Problem to solve |
Copy without pictures. Please restate each line of the listing exactly.

━━━

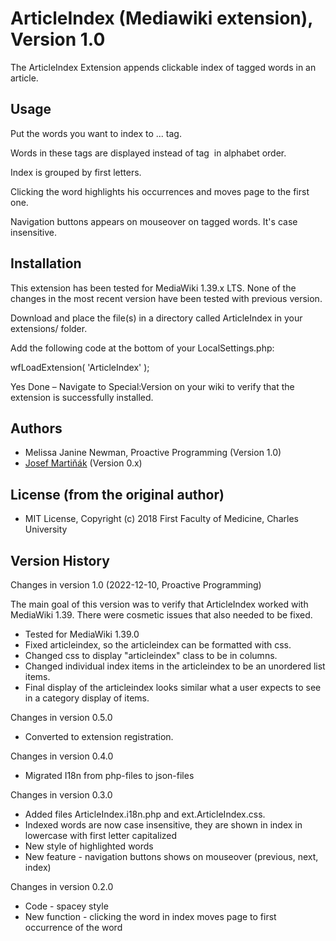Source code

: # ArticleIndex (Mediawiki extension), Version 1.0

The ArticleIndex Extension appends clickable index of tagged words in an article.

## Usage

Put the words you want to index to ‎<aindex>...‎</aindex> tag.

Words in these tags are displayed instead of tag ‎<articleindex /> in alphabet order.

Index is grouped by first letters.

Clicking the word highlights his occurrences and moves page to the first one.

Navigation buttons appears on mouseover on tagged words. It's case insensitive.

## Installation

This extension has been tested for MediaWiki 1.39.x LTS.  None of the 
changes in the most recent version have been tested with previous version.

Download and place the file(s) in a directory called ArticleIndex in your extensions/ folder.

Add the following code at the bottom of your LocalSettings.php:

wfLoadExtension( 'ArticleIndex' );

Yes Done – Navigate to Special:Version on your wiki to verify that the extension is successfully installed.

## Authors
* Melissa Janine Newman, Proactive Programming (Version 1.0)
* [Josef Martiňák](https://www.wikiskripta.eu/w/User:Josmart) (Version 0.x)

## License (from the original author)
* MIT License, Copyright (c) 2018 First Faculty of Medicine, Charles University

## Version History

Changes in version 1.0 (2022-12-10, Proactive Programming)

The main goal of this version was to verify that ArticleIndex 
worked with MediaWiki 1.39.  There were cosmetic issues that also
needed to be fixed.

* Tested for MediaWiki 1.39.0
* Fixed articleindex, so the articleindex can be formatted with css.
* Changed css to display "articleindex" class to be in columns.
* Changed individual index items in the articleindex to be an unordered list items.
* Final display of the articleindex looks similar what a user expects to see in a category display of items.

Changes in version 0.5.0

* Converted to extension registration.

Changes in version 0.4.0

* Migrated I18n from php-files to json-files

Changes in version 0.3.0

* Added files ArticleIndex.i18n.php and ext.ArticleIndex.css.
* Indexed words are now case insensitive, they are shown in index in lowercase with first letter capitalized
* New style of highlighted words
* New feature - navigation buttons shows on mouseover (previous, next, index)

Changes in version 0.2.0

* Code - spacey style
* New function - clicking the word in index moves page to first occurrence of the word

━━━

Solution below |
Source code

: # ArticleIndex (Mediawiki extension), Version 1.0

The ArticleIndex Extension appends clickable index of tagged words in an article.

## Usage

Put the words you want to index to ‎<aindex>...‎</aindex> tag.

Words in these tags are displayed instead of tag ‎<articleindex /> in alphabet order.

Index is grouped by first letters.

Clicking the word highlights his occurrences and moves page to the first one.

Navigation buttons appears on mouseover on tagged words. It's case insensitive.

## Installation

This extension has been tested for MediaWiki 1.39.x LTS.  None of the 
changes in the most recent version have been tested with previous version.

Download and place the file(s) in a directory called ArticleIndex in your extensions/ folder.

Add the following code at the bottom of your LocalSettings.php:

wfLoadExtension( 'ArticleIndex' );

Yes Done – Navigate to Special:Version on your wiki to verify that the extension is successfully installed.

## Authors
* Melissa Janine Newman, Proactive Programming (Version 1.0)
* [Josef Martiňák](https://www.wikiskripta.eu/w/User:Josmart) (Version 0.x)

## License (from the original author)
* MIT License, Copyright (c) 2018 First Faculty of Medicine, Charles University

## Version History

Changes in version 1.0 (2022-12-10, Proactive Programming)

The main goal of this version was to verify that ArticleIndex 
worked with MediaWiki 1.39.  There were cosmetic issues that also
needed to be fixed.

* Tested for MediaWiki 1.39.0
* Fixed articleindex, so the articleindex can be formatted with css.
* Changed css to display "articleindex" class to be in columns.
* Changed individual index items in the articleindex to be an unordered list items.
* Final display of the articleindex looks similar what a user expects to see in a category display of items.

Changes in version 0.5.0

* Converted to extension registration.

Changes in version 0.4.0

* Migrated I18n from php-files to json-files

Changes in version 0.3.0

* Added files ArticleIndex.i18n.php and ext.ArticleIndex.css.
* Indexed words are now case insensitive, they are shown in index in lowercase with first letter capitalized
* New style of highlighted words
* New feature - navigation buttons shows on mouseover (previous, next, index)

Changes in version 0.2.0

* Code - spacey style
* New function - clicking the word in index moves page to first occurrence of the word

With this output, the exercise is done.